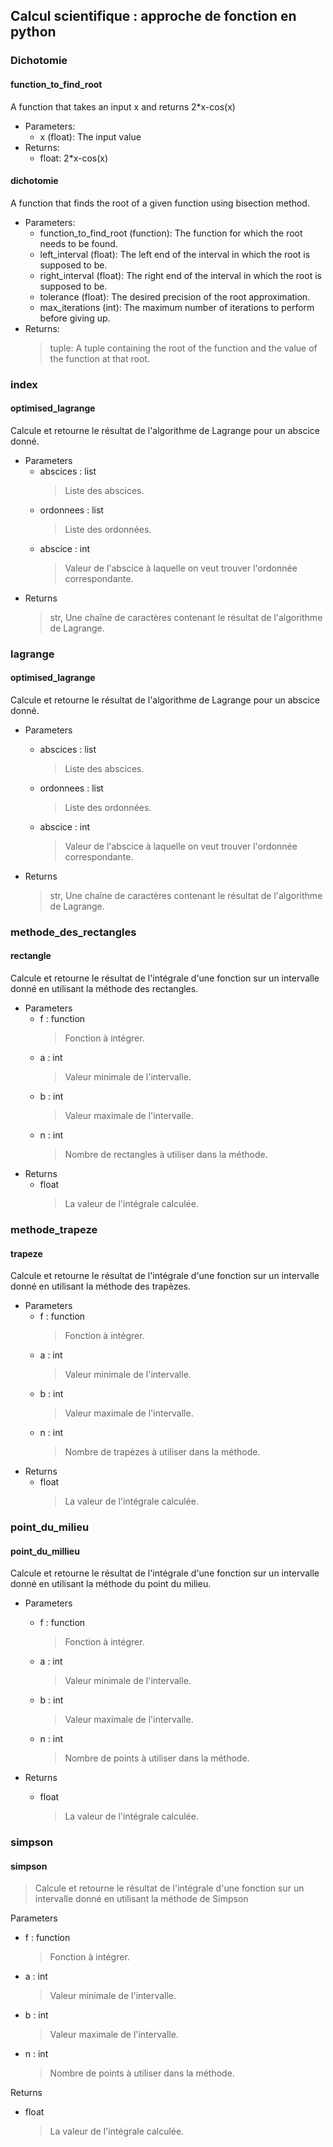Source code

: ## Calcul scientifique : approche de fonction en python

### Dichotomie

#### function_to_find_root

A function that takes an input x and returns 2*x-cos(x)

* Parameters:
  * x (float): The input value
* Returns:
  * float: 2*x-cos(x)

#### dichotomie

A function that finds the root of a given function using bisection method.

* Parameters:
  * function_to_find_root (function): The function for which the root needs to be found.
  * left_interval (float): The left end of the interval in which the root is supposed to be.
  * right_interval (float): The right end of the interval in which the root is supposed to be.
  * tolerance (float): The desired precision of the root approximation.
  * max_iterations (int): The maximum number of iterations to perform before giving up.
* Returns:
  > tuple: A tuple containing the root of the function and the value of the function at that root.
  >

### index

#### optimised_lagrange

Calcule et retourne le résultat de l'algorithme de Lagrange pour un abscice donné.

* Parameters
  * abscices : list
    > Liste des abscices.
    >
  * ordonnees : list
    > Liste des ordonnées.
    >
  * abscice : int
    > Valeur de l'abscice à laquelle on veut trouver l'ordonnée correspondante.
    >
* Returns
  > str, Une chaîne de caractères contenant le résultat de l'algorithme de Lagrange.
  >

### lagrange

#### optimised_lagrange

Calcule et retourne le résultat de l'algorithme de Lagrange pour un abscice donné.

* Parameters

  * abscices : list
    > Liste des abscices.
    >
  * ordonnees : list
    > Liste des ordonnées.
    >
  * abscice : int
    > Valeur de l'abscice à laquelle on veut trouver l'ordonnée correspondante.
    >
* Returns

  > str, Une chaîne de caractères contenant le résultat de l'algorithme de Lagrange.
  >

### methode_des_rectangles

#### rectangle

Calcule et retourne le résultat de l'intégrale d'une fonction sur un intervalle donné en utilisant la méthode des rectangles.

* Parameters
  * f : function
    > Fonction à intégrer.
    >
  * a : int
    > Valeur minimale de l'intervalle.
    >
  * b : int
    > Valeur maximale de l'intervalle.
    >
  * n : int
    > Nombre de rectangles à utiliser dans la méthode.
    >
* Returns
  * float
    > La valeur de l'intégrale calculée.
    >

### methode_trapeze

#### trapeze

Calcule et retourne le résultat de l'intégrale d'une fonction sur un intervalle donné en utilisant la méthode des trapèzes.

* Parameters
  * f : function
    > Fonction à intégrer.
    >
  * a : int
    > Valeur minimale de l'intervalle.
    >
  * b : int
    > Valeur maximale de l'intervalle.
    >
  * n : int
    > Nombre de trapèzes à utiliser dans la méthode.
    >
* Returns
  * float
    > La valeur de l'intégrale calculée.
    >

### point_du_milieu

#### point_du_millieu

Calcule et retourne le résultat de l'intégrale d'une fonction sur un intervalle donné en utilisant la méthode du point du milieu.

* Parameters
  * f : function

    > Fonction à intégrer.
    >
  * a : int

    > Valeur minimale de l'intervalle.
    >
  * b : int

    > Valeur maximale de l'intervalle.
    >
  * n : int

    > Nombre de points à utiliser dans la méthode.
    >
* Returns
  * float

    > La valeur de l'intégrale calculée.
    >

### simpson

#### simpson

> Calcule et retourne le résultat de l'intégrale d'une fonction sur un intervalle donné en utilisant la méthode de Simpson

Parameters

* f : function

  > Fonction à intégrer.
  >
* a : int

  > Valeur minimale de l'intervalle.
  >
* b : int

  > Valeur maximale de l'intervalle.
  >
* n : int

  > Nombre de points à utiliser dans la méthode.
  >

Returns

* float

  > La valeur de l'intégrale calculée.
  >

--

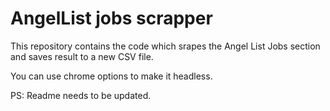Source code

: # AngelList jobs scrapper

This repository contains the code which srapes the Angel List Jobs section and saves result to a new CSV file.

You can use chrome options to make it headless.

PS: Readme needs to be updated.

* * *

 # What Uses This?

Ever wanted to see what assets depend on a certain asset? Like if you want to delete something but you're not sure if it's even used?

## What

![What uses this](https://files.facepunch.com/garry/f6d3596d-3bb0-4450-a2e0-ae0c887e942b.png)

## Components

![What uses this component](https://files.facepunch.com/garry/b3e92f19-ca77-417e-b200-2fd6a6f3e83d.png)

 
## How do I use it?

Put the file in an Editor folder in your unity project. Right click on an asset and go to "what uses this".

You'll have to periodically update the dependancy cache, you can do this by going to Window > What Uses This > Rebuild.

▶ [WHAT IS NEEDED] From the data above, copy each line that has the string "files".

▶ [EXERCISE SOLUTION]
![What uses this](https://files.facepunch.com/garry/f6d3596d-3bb0-4450-a2e0-ae0c887e942b.png)
![What uses this component](https://files.facepunch.com/garry/b3e92f19-ca77-417e-b200-2fd6a6f3e83d.png)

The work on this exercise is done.